• [BRIEF]: Where a line in the records below contains the string "Username", tally it; give only the final number.

Top of DATASET RECORDS

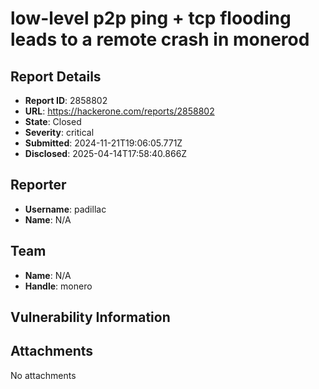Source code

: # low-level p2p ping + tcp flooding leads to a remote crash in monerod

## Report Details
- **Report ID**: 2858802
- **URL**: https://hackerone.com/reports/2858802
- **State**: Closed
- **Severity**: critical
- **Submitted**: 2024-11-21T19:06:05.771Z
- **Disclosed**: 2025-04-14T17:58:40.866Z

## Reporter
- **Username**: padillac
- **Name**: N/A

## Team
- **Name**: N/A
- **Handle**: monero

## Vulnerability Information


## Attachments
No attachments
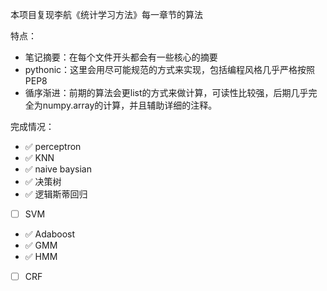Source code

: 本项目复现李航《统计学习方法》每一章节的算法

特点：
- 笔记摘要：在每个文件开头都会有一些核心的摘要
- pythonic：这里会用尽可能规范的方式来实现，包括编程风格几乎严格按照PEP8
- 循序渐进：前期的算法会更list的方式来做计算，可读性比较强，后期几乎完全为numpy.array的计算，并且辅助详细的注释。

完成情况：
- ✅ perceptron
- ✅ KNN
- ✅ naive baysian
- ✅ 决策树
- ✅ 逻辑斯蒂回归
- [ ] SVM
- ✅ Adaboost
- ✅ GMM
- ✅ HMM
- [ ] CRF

Bottom of DATASET RECORDS
Top of DATASET RECORDS

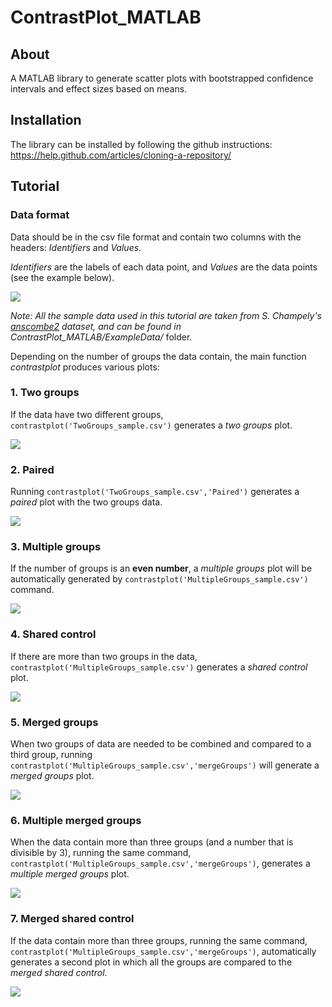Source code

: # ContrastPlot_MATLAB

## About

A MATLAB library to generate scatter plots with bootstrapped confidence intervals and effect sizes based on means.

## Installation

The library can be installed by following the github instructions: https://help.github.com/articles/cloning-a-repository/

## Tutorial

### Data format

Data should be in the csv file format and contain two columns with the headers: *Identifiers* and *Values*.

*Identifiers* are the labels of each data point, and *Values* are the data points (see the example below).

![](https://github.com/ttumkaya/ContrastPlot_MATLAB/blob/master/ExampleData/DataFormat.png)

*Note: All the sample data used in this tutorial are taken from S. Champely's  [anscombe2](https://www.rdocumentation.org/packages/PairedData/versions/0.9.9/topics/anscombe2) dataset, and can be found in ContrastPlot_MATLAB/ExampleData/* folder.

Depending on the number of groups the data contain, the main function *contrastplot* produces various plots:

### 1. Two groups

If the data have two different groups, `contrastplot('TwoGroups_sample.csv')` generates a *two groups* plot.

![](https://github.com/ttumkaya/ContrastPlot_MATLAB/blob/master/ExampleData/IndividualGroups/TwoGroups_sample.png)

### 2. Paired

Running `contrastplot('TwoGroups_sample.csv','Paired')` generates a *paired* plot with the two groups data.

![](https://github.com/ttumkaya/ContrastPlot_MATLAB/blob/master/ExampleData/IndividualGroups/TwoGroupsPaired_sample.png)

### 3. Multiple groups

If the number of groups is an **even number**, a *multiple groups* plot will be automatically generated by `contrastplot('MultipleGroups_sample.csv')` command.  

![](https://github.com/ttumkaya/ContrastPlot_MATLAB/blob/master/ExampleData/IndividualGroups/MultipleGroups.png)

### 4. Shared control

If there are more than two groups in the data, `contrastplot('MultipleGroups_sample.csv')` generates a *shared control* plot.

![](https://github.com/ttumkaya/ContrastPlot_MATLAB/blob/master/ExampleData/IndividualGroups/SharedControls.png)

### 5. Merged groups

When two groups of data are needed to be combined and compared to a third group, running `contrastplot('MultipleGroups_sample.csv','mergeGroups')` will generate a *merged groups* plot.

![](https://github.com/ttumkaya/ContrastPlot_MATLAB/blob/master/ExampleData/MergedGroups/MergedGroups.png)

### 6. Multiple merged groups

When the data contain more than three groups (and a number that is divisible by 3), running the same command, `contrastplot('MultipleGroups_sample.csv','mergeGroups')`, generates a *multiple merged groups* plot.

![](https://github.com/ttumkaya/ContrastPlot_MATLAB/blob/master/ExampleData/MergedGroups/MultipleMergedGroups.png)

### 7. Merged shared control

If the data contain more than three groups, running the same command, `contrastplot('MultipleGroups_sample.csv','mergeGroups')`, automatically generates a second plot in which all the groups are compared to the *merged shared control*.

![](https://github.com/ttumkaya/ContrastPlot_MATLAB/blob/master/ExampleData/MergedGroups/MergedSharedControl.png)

Bottom of DATASET RECORDS
Top of DATASET RECORDS

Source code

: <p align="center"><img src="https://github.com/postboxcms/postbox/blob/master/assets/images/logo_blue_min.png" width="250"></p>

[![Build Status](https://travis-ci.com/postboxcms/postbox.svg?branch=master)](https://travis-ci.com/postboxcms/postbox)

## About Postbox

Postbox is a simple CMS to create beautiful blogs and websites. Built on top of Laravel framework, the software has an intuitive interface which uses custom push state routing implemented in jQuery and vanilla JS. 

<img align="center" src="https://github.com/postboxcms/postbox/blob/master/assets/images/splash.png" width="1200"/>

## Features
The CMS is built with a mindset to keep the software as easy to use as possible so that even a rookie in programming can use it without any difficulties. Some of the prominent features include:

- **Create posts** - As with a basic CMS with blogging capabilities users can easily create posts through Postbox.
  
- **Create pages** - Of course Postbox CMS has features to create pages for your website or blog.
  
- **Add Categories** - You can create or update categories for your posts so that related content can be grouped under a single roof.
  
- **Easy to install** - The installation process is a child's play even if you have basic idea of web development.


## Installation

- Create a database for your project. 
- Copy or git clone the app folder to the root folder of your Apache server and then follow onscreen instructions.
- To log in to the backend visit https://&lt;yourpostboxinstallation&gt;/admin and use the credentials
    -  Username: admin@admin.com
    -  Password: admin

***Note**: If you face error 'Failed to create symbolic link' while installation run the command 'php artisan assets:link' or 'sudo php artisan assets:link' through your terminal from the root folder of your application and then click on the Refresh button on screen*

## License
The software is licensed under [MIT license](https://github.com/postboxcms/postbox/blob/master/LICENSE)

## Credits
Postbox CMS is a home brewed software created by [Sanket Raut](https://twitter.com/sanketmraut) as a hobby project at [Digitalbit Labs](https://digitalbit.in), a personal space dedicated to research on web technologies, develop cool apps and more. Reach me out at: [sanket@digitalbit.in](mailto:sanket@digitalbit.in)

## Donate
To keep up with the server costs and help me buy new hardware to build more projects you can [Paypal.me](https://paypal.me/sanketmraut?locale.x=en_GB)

Bottom of DATASET RECORDS

• [ANSWER FOR THIS EXERCISE]: 2